- Source material

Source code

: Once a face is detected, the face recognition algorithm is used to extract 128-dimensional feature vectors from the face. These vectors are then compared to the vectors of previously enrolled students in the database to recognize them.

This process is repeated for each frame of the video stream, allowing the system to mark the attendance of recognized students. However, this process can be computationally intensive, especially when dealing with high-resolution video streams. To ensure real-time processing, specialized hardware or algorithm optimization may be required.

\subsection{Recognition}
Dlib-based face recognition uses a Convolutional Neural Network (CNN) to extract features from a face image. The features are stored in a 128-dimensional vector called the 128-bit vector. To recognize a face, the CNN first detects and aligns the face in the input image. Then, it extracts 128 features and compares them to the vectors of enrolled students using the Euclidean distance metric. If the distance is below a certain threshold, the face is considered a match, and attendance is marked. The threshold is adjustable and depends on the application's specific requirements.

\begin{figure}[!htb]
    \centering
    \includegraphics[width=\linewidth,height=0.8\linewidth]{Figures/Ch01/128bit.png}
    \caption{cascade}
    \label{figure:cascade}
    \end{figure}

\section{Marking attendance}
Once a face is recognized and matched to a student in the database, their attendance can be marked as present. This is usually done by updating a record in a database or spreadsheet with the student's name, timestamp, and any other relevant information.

- What needs to be done
For this exercise, write all the records out again exactly.

- Reply
Source code

: Once a face is detected, the face recognition algorithm is used to extract 128-dimensional feature vectors from the face. These vectors are then compared to the vectors of previously enrolled students in the database to recognize them.

This process is repeated for each frame of the video stream, allowing the system to mark the attendance of recognized students. However, this process can be computationally intensive, especially when dealing with high-resolution video streams. To ensure real-time processing, specialized hardware or algorithm optimization may be required.

\subsection{Recognition}
Dlib-based face recognition uses a Convolutional Neural Network (CNN) to extract features from a face image. The features are stored in a 128-dimensional vector called the 128-bit vector. To recognize a face, the CNN first detects and aligns the face in the input image. Then, it extracts 128 features and compares them to the vectors of enrolled students using the Euclidean distance metric. If the distance is below a certain threshold, the face is considered a match, and attendance is marked. The threshold is adjustable and depends on the application's specific requirements.

\begin{figure}[!htb]
    \centering
    \includegraphics[width=\linewidth,height=0.8\linewidth]{Figures/Ch01/128bit.png}
    \caption{cascade}
    \label{figure:cascade}
    \end{figure}

\section{Marking attendance}
Once a face is recognized and matched to a student in the database, their attendance can be marked as present. This is usually done by updating a record in a database or spreadsheet with the student's name, timestamp, and any other relevant information.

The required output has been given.